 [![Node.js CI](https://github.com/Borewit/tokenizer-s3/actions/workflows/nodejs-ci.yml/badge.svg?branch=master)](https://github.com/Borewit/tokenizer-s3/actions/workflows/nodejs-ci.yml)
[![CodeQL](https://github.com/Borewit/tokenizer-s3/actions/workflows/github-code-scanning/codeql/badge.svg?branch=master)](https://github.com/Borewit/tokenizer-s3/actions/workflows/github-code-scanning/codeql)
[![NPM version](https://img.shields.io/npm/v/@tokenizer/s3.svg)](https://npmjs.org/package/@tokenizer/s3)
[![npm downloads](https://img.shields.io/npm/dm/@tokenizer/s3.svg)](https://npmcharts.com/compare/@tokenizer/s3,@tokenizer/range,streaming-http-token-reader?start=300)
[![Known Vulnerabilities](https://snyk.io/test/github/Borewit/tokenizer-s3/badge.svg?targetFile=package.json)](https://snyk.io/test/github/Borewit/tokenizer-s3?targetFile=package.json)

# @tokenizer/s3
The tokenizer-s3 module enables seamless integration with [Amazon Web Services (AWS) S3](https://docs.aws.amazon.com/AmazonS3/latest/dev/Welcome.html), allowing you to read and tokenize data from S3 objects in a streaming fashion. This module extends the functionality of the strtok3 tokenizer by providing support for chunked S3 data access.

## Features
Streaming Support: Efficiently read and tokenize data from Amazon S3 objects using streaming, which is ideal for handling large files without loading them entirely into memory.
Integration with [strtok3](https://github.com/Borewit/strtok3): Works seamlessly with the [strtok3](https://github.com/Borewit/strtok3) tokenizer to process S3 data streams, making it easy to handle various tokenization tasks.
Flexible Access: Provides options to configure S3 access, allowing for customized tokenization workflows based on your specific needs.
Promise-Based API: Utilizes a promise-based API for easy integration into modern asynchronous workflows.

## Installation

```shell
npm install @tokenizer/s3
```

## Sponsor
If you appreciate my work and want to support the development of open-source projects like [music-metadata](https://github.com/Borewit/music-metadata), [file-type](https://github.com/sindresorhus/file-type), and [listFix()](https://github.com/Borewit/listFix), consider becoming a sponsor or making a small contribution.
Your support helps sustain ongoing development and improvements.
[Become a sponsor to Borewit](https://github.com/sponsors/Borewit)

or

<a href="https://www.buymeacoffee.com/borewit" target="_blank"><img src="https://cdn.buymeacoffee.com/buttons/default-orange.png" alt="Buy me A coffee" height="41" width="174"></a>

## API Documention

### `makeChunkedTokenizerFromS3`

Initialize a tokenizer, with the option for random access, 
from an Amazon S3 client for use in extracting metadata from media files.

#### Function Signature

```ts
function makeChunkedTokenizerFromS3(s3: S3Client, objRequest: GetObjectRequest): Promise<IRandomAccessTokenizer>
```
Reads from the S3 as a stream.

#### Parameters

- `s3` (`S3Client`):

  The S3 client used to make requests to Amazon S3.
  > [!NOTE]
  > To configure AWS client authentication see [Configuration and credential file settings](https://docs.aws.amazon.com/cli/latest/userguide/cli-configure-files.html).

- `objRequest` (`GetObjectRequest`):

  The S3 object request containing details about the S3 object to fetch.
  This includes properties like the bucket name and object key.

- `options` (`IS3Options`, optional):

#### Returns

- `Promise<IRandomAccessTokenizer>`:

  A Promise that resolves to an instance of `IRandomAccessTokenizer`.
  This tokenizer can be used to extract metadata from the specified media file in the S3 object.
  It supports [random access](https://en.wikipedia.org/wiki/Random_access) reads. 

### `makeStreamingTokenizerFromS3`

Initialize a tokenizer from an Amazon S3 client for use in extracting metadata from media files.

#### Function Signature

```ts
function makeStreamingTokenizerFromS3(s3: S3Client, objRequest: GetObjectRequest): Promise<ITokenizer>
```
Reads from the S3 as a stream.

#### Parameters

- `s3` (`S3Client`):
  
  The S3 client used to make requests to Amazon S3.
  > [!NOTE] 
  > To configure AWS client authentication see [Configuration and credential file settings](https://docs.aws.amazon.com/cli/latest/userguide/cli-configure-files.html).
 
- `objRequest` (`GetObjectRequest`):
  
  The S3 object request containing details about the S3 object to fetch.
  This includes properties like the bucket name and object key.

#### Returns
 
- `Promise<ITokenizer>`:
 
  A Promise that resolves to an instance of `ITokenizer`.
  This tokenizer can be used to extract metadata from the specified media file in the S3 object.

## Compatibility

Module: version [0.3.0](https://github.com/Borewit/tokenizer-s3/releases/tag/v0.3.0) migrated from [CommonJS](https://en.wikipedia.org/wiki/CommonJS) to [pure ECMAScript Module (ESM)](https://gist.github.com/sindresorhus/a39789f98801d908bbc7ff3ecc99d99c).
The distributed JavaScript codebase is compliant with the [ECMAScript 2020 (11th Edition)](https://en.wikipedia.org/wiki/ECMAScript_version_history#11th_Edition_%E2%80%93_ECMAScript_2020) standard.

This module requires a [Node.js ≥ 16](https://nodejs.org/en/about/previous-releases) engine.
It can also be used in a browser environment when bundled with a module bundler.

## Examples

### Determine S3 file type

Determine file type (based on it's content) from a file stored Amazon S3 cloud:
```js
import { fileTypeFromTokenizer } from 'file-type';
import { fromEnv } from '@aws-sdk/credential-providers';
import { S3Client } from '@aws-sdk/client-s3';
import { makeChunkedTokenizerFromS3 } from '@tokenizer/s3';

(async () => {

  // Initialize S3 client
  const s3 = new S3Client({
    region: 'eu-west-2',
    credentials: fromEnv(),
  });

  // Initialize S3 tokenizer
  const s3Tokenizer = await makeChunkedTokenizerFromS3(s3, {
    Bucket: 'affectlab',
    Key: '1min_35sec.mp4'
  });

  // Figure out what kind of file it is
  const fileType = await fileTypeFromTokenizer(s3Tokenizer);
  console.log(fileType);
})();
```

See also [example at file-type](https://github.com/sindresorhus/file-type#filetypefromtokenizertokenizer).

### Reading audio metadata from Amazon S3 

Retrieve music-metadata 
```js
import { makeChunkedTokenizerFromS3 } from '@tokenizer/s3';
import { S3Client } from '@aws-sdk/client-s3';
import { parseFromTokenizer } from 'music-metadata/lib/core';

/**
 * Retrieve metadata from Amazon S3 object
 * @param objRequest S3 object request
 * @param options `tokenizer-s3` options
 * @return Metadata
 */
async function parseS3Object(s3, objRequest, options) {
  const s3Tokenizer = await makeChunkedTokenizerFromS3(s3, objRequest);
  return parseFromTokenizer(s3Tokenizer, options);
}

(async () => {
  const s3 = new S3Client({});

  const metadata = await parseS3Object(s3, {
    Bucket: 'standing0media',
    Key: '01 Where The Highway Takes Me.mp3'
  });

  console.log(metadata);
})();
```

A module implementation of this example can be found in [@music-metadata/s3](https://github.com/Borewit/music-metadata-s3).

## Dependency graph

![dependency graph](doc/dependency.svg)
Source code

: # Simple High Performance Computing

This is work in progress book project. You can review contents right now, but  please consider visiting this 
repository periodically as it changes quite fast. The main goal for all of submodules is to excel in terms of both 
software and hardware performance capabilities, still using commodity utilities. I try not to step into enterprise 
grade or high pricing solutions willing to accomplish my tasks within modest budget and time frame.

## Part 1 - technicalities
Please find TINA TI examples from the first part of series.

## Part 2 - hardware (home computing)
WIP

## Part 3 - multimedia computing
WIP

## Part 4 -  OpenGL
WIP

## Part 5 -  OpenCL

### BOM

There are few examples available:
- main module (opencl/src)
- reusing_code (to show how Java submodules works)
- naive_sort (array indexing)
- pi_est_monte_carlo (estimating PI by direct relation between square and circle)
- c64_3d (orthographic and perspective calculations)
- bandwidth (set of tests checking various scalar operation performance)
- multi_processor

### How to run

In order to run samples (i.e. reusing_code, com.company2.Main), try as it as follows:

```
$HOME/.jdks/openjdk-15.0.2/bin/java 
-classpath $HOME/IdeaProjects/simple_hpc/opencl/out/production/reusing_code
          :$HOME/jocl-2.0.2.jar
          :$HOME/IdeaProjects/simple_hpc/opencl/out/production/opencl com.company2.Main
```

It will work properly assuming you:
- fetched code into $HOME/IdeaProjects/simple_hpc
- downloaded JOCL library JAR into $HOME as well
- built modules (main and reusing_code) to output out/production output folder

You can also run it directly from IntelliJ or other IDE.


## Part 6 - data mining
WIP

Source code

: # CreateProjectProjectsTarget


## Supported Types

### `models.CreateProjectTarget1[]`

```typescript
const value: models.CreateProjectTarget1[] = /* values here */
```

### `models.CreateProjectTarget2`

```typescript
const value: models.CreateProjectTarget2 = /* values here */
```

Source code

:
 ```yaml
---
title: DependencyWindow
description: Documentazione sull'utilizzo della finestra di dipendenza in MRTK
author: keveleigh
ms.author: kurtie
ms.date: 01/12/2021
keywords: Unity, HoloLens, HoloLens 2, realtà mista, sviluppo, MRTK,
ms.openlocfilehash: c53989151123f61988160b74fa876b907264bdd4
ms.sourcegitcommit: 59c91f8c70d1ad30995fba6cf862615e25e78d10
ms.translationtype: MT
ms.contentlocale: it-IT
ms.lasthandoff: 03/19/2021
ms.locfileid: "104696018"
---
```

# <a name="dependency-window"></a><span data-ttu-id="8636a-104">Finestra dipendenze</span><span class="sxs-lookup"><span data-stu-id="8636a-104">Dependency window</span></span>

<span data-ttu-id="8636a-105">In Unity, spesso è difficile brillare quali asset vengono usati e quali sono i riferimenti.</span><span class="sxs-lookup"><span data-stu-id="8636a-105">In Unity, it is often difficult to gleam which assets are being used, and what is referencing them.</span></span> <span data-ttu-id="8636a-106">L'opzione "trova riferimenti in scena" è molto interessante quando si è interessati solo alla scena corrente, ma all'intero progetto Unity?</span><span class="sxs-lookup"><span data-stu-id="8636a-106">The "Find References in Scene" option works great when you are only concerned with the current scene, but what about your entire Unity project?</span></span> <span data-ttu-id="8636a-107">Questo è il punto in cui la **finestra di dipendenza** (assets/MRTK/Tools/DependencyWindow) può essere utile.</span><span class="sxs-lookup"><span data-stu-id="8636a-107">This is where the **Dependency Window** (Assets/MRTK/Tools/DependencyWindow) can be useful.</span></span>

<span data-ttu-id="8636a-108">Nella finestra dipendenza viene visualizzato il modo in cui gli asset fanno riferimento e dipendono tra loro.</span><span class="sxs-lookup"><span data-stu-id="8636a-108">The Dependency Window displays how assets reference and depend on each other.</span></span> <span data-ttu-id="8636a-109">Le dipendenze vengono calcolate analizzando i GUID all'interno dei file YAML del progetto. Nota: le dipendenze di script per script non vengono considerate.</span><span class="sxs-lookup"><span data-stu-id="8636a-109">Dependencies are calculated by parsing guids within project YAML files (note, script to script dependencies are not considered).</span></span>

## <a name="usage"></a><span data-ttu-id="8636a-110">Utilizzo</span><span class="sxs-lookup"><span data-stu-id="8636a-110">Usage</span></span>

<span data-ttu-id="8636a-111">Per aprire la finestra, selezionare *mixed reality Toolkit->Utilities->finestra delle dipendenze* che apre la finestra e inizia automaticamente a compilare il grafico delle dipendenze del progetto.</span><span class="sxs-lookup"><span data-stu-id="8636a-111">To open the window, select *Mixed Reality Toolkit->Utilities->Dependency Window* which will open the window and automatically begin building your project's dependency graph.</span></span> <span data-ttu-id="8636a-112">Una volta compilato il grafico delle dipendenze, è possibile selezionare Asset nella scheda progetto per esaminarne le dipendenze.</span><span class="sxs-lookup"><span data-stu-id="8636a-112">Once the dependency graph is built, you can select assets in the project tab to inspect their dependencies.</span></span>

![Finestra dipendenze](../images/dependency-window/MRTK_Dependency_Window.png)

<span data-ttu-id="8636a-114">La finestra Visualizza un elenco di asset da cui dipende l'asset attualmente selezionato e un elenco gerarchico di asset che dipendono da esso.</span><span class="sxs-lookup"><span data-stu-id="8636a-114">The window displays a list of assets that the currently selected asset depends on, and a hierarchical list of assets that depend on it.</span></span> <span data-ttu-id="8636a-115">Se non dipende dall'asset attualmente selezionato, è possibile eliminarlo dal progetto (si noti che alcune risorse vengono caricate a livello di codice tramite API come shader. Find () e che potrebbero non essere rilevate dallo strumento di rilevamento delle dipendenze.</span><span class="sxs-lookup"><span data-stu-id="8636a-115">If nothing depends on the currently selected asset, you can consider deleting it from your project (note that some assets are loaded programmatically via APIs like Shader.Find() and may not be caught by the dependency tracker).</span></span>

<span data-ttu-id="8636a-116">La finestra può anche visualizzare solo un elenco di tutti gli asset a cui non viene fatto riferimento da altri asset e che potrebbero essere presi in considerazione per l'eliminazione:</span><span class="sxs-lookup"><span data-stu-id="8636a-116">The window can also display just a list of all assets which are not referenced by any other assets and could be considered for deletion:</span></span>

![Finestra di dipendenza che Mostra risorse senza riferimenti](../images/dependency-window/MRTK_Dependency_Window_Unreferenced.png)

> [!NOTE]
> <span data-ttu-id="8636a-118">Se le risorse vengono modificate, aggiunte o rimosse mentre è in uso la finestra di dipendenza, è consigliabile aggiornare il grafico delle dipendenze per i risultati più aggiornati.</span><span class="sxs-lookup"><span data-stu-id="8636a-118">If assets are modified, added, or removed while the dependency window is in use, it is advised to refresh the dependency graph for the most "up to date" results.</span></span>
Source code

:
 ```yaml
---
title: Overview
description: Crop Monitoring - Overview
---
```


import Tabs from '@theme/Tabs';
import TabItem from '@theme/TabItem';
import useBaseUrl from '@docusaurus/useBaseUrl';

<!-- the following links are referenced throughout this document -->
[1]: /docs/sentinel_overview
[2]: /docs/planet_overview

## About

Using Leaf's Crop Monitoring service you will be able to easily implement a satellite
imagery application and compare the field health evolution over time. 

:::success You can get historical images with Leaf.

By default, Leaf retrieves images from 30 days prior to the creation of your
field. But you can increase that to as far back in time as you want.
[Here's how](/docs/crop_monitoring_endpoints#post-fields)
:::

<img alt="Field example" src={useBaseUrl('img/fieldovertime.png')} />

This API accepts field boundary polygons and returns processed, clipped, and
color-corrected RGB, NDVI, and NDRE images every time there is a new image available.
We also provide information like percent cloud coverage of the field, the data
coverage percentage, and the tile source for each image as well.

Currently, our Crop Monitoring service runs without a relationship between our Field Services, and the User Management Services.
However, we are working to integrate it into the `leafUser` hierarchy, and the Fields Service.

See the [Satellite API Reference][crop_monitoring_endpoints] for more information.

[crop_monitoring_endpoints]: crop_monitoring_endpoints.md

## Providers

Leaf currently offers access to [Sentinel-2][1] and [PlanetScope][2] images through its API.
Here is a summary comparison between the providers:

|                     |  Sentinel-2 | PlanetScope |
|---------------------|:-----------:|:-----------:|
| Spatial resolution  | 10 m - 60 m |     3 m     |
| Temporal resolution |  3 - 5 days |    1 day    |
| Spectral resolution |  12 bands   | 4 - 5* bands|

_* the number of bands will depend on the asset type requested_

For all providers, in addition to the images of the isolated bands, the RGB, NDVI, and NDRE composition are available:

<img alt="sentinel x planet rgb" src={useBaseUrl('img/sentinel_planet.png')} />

WHAT YOU SHOULD DO: Could you retype exactly the lines above, starting at the line that contains "The distributed JavaScript" and ending at the line that contains "Determine file type", and nothing more?

ANSWER BOX:
The distributed JavaScript codebase is compliant with the [ECMAScript 2020 (11th Edition)](https://en.wikipedia.org/wiki/ECMAScript_version_history#11th_Edition_%E2%80%93_ECMAScript_2020) standard.

This module requires a [Node.js ≥ 16](https://nodejs.org/en/about/previous-releases) engine.
It can also be used in a browser environment when bundled with a module bundler.

## Examples

### Determine S3 file type

Determine file type (based on it's content) from a file stored Amazon S3 cloud:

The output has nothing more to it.